Brief explanation of Docker images vs. Containers

This is background for section below on combining requirements and provision.

A Docker image is like a template. It is based on a specific Linux distribution and may have packages installed, configurations set, etc. It is never "run" itself -- it is used as a base for containers.

A Docker container is a running instance of an LXC container -- the project upon which Docker is based. It must be based on an image. That can be (for example) a vanilla Ubuntu image provided by Canonical, or a modified Ubuntu image based on the original, modified by a member of the community, and contributed back.

Two ways of acquiring an image is are to get the image directly from Docker (which houses and serves them in a repository), or building one automatically using a Dockerfile (which is similar in concept to a Makefile).

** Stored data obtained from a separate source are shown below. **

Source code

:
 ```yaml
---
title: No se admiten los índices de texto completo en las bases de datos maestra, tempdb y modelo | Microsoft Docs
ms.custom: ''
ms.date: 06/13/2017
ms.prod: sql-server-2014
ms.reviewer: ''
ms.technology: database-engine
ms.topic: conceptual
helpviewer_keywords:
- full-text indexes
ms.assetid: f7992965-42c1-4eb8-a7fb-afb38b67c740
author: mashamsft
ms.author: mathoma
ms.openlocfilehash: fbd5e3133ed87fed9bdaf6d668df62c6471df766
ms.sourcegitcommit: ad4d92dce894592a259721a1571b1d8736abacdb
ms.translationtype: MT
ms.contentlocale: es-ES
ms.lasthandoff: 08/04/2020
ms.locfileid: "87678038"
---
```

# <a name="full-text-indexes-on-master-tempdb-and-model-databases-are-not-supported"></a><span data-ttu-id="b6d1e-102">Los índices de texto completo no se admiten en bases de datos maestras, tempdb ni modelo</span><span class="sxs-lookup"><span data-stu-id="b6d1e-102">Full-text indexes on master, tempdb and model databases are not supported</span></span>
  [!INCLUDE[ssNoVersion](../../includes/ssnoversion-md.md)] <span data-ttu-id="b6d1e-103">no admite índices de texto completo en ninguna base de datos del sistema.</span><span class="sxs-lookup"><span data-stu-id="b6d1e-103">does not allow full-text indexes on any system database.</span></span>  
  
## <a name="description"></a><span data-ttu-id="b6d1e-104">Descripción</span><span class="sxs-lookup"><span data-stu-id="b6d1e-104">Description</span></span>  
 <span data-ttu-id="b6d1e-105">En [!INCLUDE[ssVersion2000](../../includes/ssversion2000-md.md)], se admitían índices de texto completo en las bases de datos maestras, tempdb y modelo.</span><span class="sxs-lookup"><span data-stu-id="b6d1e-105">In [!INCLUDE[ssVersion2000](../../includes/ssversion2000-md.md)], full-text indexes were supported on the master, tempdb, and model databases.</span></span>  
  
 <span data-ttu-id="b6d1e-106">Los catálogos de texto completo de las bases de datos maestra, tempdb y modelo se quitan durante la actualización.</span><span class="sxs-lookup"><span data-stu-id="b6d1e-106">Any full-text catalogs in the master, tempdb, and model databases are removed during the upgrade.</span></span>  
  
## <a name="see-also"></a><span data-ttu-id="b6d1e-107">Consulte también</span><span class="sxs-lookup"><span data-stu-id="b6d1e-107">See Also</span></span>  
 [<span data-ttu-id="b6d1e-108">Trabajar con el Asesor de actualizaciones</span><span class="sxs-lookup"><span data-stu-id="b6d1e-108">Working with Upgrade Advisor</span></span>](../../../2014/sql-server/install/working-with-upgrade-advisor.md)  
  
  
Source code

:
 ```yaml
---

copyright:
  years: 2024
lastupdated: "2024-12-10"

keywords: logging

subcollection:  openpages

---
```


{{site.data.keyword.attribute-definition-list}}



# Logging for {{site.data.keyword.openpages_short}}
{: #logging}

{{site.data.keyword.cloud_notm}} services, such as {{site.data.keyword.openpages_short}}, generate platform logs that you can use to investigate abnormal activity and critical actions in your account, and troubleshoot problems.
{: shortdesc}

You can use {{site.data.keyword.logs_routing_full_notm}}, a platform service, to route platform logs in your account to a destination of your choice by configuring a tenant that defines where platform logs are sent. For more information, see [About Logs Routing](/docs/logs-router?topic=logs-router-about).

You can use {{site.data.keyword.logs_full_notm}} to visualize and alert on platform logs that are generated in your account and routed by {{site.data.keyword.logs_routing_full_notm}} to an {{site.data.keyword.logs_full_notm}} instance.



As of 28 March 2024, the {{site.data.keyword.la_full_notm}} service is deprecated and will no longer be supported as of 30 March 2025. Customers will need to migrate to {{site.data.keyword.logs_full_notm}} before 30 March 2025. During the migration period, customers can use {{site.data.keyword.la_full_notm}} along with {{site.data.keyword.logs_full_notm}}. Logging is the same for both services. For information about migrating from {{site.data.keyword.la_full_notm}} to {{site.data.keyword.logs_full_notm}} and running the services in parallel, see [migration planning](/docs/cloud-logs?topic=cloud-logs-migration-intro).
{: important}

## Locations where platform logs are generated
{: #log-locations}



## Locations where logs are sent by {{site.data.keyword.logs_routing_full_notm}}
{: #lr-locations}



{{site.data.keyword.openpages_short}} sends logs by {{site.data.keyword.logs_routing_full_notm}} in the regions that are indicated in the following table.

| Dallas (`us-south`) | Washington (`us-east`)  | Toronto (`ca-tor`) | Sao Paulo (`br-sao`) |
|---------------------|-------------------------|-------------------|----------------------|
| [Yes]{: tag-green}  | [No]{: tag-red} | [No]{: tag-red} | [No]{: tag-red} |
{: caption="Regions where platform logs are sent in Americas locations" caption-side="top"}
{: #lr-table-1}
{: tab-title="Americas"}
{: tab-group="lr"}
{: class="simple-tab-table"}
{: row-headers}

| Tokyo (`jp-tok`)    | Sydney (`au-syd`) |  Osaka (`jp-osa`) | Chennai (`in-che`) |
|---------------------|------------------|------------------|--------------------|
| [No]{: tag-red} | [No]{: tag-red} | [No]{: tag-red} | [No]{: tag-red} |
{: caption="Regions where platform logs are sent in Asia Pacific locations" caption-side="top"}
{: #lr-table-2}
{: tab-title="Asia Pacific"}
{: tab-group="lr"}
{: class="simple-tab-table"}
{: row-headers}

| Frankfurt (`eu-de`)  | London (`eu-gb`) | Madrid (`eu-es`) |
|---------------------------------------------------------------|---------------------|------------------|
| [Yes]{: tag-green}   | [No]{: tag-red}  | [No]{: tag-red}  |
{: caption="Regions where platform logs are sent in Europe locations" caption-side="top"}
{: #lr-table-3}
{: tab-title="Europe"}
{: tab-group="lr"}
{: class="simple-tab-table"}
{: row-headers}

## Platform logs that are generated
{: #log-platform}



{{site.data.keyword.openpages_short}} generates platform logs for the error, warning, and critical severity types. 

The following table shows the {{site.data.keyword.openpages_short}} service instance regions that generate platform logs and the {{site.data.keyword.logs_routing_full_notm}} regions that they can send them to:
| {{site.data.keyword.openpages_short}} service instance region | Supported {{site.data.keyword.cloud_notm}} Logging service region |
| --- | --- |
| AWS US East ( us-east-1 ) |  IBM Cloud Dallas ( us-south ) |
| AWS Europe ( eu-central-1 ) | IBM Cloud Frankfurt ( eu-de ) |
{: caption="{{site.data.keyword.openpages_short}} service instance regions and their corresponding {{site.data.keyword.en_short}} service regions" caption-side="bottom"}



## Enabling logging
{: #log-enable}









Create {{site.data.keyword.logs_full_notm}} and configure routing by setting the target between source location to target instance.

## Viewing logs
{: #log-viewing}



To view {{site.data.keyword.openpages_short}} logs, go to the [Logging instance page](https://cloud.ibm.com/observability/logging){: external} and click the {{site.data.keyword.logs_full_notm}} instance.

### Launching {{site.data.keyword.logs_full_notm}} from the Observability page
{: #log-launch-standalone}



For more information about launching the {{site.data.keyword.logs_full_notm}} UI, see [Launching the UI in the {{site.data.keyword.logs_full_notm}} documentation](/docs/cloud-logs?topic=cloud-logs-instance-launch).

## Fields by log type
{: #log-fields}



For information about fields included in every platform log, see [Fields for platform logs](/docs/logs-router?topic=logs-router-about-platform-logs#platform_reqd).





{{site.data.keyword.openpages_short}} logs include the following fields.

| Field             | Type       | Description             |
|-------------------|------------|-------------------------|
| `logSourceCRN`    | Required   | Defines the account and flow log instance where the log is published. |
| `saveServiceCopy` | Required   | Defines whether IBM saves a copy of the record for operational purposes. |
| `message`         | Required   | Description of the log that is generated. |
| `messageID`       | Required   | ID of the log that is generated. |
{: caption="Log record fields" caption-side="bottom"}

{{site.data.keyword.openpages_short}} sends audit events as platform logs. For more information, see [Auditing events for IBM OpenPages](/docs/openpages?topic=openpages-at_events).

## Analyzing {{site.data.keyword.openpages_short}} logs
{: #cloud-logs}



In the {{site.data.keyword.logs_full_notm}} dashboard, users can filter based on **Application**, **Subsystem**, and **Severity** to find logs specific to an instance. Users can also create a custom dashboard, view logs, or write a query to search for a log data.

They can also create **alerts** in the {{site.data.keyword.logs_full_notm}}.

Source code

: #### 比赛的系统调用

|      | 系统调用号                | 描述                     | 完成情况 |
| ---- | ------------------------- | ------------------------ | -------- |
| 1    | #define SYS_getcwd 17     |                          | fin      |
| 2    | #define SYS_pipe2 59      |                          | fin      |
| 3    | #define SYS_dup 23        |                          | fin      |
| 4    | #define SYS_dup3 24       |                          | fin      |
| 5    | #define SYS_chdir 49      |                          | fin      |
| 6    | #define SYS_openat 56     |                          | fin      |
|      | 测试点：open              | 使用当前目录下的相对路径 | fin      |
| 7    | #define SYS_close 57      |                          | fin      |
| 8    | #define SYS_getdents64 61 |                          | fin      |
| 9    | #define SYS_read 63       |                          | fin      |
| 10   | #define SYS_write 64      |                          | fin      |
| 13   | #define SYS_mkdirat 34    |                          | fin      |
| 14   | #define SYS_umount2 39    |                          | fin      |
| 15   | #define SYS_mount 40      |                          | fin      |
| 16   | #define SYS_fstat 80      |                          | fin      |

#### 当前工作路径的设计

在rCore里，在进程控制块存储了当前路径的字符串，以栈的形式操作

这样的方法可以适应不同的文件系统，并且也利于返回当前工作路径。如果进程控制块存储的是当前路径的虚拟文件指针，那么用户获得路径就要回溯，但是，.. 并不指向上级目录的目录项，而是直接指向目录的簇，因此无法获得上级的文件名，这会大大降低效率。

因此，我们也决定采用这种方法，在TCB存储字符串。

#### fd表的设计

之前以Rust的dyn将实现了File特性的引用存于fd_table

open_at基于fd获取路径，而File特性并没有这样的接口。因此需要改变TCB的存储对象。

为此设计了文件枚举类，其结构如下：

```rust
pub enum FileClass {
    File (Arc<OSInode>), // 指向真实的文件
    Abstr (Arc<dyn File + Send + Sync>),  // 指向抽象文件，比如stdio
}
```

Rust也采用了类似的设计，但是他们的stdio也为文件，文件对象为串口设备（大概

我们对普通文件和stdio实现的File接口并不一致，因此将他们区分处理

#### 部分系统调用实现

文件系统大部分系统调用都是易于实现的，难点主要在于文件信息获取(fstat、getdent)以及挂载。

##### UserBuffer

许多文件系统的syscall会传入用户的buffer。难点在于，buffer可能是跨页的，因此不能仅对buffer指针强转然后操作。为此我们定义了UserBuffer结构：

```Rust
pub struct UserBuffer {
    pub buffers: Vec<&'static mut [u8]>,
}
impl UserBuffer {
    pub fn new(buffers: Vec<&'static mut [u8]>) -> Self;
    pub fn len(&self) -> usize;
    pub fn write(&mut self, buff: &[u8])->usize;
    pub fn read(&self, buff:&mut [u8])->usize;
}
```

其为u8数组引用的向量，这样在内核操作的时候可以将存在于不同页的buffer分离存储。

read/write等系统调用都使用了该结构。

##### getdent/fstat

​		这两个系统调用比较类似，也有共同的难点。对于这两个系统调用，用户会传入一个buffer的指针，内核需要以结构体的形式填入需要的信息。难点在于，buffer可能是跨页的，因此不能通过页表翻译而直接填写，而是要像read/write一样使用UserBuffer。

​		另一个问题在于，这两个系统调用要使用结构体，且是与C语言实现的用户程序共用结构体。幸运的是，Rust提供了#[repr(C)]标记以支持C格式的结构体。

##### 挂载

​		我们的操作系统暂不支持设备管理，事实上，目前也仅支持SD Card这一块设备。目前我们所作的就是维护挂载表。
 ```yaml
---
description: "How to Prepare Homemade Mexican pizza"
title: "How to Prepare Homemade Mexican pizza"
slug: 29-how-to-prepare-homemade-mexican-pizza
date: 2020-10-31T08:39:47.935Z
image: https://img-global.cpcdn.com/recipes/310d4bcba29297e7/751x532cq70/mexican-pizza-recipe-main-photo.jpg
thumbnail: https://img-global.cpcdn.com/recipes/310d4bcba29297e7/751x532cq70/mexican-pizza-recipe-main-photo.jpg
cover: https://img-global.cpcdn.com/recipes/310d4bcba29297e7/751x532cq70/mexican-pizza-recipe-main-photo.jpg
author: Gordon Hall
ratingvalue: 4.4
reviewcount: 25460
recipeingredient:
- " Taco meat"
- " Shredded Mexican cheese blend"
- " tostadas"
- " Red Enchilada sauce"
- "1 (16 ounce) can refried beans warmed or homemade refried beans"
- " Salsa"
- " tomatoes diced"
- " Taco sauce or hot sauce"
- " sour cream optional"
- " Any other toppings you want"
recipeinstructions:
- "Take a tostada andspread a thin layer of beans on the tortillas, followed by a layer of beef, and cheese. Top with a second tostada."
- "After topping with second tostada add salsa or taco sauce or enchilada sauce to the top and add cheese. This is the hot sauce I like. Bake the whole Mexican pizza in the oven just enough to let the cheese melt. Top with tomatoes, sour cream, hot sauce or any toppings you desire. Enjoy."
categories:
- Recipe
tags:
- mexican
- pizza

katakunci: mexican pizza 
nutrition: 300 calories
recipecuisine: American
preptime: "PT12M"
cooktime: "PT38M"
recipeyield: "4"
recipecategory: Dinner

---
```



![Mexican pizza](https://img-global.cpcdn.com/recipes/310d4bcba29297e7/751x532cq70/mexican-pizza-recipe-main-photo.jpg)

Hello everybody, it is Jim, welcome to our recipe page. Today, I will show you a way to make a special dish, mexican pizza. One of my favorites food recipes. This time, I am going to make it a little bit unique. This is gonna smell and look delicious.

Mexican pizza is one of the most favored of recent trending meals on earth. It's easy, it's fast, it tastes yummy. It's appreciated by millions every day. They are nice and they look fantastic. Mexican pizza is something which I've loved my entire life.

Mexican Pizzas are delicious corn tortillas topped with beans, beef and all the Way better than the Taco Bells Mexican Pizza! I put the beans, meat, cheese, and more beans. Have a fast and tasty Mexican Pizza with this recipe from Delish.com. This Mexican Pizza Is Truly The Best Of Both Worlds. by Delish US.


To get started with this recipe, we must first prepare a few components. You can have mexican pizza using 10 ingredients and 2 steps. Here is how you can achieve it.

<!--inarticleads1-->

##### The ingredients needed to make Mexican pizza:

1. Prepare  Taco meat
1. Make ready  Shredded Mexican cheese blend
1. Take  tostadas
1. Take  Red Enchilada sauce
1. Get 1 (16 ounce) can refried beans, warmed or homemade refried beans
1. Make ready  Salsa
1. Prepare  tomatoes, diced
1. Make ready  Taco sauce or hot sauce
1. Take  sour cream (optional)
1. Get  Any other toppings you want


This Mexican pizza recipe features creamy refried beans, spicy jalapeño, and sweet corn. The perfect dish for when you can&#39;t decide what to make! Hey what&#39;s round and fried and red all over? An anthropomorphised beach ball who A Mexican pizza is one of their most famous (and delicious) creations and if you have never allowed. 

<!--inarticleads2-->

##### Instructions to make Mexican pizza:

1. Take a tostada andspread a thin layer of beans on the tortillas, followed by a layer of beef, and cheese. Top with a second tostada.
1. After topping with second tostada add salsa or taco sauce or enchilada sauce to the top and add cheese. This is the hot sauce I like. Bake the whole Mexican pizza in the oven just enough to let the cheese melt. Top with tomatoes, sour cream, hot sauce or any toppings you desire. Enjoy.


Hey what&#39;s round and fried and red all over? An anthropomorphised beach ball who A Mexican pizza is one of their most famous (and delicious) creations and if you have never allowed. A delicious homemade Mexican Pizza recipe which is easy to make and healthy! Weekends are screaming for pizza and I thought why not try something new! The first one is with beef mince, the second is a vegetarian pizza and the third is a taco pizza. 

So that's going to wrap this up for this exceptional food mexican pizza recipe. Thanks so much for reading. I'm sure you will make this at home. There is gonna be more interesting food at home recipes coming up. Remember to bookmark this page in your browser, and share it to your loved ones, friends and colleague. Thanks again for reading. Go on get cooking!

I think using a Dockerfile with a vanilla image is the way to go, because it dynamically builds the image, thus getting the current versions of dependencies. Also, adding or removing dependencies only requires modifying the dependency files debian and python.

If we built a custom image and stored it in Docker's repository, we'd have to replace that image when debian and python are modified. The trade-off is that, on the developer's computer, it takes longer for the initial build as those dependencies are installed.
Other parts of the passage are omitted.